Continuing with my current obsession, I decided to really understand the reduction of cost-sensitive multiclass classification (CSMC) to regression. In particular I wanted to derive the well-known error and regret bounds for losses in the $L^p$ family. My hope is that I'll be able to reuse some of these techniques for more complicated problems involving supplying estimated coefficients to standard OR solvers.
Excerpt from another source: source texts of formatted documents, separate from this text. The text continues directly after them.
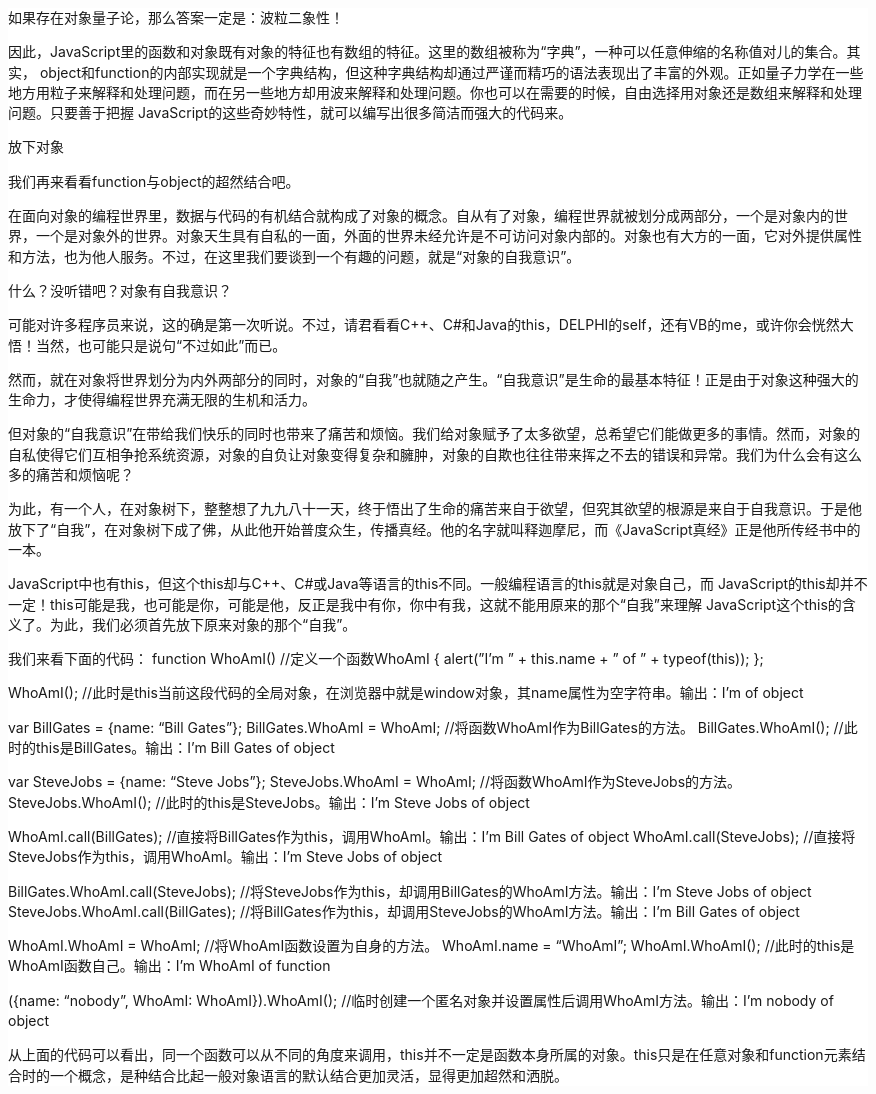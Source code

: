 如果存在对象量子论，那么答案一定是：波粒二象性！

因此，JavaScript里的函数和对象既有对象的特征也有数组的特征。这里的数组被称为“字典”，一种可以任意伸缩的名称值对儿的集合。其实， object和function的内部实现就是一个字典结构，但这种字典结构却通过严谨而精巧的语法表现出了丰富的外观。正如量子力学在一些地方用粒子来解释和处理问题，而在另一些地方却用波来解释和处理问题。你也可以在需要的时候，自由选择用对象还是数组来解释和处理问题。只要善于把握 JavaScript的这些奇妙特性，就可以编写出很多简洁而强大的代码来。

放下对象

我们再来看看function与object的超然结合吧。

在面向对象的编程世界里，数据与代码的有机结合就构成了对象的概念。自从有了对象，编程世界就被划分成两部分，一个是对象内的世界，一个是对象外的世界。对象天生具有自私的一面，外面的世界未经允许是不可访问对象内部的。对象也有大方的一面，它对外提供属性和方法，也为他人服务。不过，在这里我们要谈到一个有趣的问题，就是“对象的自我意识”。

什么？没听错吧？对象有自我意识？

可能对许多程序员来说，这的确是第一次听说。不过，请君看看C++、C#和Java的this，DELPHI的self，还有VB的me，或许你会恍然大悟！当然，也可能只是说句“不过如此”而已。

然而，就在对象将世界划分为内外两部分的同时，对象的“自我”也就随之产生。“自我意识”是生命的最基本特征！正是由于对象这种强大的生命力，才使得编程世界充满无限的生机和活力。

但对象的“自我意识”在带给我们快乐的同时也带来了痛苦和烦恼。我们给对象赋予了太多欲望，总希望它们能做更多的事情。然而，对象的自私使得它们互相争抢系统资源，对象的自负让对象变得复杂和臃肿，对象的自欺也往往带来挥之不去的错误和异常。我们为什么会有这么多的痛苦和烦恼呢？

为此，有一个人，在对象树下，整整想了九九八十一天，终于悟出了生命的痛苦来自于欲望，但究其欲望的根源是来自于自我意识。于是他放下了“自我”，在对象树下成了佛，从此他开始普度众生，传播真经。他的名字就叫释迦摩尼，而《JavaScript真经》正是他所传经书中的一本。

JavaScript中也有this，但这个this却与C++、C#或Java等语言的this不同。一般编程语言的this就是对象自己，而 JavaScript的this却并不一定！this可能是我，也可能是你，可能是他，反正是我中有你，你中有我，这就不能用原来的那个“自我”来理解 JavaScript这个this的含义了。为此，我们必须首先放下原来对象的那个“自我”。

我们来看下面的代码：
function WhoAmI() //定义一个函数WhoAmI
{
alert(”I’m ” + this.name + ” of ” + typeof(this));
};

WhoAmI(); //此时是this当前这段代码的全局对象，在浏览器中就是window对象，其name属性为空字符串。输出：I’m of object

var BillGates = {name: “Bill Gates”};
BillGates.WhoAmI = WhoAmI; //将函数WhoAmI作为BillGates的方法。
BillGates.WhoAmI(); //此时的this是BillGates。输出：I’m Bill Gates of object

var SteveJobs = {name: “Steve Jobs”};
SteveJobs.WhoAmI = WhoAmI; //将函数WhoAmI作为SteveJobs的方法。
SteveJobs.WhoAmI(); //此时的this是SteveJobs。输出：I’m Steve Jobs of object

WhoAmI.call(BillGates); //直接将BillGates作为this，调用WhoAmI。输出：I’m Bill Gates of object
WhoAmI.call(SteveJobs); //直接将SteveJobs作为this，调用WhoAmI。输出：I’m Steve Jobs of object

BillGates.WhoAmI.call(SteveJobs); //将SteveJobs作为this，却调用BillGates的WhoAmI方法。输出：I’m Steve Jobs of object
SteveJobs.WhoAmI.call(BillGates); //将BillGates作为this，却调用SteveJobs的WhoAmI方法。输出：I’m Bill Gates of object

WhoAmI.WhoAmI = WhoAmI; //将WhoAmI函数设置为自身的方法。
WhoAmI.name = “WhoAmI”;
WhoAmI.WhoAmI(); //此时的this是WhoAmI函数自己。输出：I’m WhoAmI of function

({name: “nobody”, WhoAmI: WhoAmI}).WhoAmI(); //临时创建一个匿名对象并设置属性后调用WhoAmI方法。输出：I’m nobody of object

从上面的代码可以看出，同一个函数可以从不同的角度来调用，this并不一定是函数本身所属的对象。this只是在任意对象和function元素结合时的一个概念，是种结合比起一般对象语言的默认结合更加灵活，显得更加超然和洒脱。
Preliminaries. I'm considering the standard cost-per-example setup of cost-sensitive multiclass classification. There are a finite set $K$ of classes which form the decision space. There is a distribution $D = D_x \times D_{c|x}$ from which pairs $(x, c)$ are drawn IID, where $x$ are the features, and $c: K \to \mathbb{R}$ is the cost vector associated with choosing class $k$ for this instance. A cost-sensitive multiclass classifier $h: X \to K$ has regret
\[ r_{csmc} (h) = E_{x \sim D_x} \left[ E_{c \sim D_{c|x}} [ c (h (x)) ] - \min_{k \in K}\; E_{c \sim D_{c|x}} [ c (k) ] \right]. \] An argmax regression strategy to solve cost-sensitive multiclass classifier is a function $g: X \times K \to \mathbb{R}$ which defines an associated cost-sensitive multiclass classifier $h_g: X \to K$ according to \[ h_g (x) = \underset{k \in K}{\operatorname{arg\,min\,}} g (x, k). \] I would like to bound $r_{csmc} (h_g)$ in terms of the error of $g$ on the regression problem, \[ q_{L} (g) = E_{(x, c) \sim D} \left[ \frac{1}{|K|} \sum_{k \in K} L \bigl (g (x, k), c (k) \bigr) \right], \] where $L$ is a loss function for the regression problem. Also of interest are bounds on $r_{csmc} (h_g)$ in terms of the regret of $g$ on the regression problem, \[ \epsilon_{L} (g) = q_{L} (g) - \min_g\; q_{L} (g). \]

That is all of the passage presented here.